Outstanding. Damn that looks like a lot of work!
Robert


----------



## mattthemuppet2 (Mar 3, 2020)

thanks everyone! It did take a while, must have started around the end of January and whittled away at it a little here and there. Good stress relief. Doing a bunch at once did reduce the amount of time per holder though. Drilling and tapping all those holes probably only took a couple of hours if that.

Steel soup - wash steel in Dawn, wipe down with acetone and handle with gloves on (I didn't do the last two, so there was some blotchiness). Add 10g of ammonium nitrate per liter water (I used 20g in 2l), bring to boil, put in CLEAN steel and stir every 20min or so for an hour. Take out, dry and oil. That's it. Solution was poured into a juice container for reuse. Only tricky part is getting hold of ammonium nitrate - you can get it off eBay or Amazon (look for DIY instant cool pack ingredients) or have a friend who's a Chemistry Professor, who gets some out of the chemistry prep room


----------



## mattthemuppet2 (Mar 3, 2020)

oh and the large holder was cold blued (Brownells Oxphoblue?). A bit paler than the black oxide and doesn't seem to retain oil as well.


----------



## MontanaLon (Mar 3, 2020)

You can buy home shop amounts of ammonium nitrate in the exploding binary targets for sale at your local gun shop.

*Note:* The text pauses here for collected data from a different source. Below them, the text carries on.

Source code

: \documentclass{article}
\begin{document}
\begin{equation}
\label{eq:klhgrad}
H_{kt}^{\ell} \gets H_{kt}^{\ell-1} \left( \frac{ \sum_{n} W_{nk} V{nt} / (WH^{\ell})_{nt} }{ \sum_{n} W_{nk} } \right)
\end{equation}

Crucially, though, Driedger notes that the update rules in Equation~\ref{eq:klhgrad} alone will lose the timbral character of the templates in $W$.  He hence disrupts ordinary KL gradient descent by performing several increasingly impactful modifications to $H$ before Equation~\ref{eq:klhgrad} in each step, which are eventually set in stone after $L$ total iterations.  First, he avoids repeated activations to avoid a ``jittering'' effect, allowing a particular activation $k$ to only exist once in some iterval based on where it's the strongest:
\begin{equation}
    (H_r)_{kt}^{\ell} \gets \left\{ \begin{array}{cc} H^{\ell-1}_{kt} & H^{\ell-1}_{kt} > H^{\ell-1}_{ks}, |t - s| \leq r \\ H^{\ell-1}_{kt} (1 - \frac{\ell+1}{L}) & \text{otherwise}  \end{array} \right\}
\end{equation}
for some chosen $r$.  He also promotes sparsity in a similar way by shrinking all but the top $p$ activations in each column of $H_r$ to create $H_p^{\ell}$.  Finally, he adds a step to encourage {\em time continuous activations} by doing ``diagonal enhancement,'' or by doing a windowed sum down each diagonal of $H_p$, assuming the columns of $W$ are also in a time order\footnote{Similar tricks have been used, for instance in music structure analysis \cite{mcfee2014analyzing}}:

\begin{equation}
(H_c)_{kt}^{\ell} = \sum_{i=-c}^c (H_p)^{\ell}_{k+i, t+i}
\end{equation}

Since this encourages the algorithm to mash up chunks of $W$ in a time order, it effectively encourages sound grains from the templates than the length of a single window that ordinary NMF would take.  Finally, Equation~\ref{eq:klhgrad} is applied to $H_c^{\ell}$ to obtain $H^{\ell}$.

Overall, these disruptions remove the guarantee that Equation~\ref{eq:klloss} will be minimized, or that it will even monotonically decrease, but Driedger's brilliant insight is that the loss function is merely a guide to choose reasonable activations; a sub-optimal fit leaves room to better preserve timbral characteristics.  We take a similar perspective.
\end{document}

Just discard the packet of aluminum powder. I have a bunch of tool holders to finish as well, I may give it a shot.


----------



## mattthemuppet2 (Mar 3, 2020)

that's cool, didn't know that! You used to be able to get it from instant cold packs, but most of them have now gone to using urea instead. I produce more than enough of that for free


----------



## middle.road (Mar 4, 2020)

So that's where are the holes are.


----------



## mattthemuppet2 (Mar 4, 2020)

yep


----------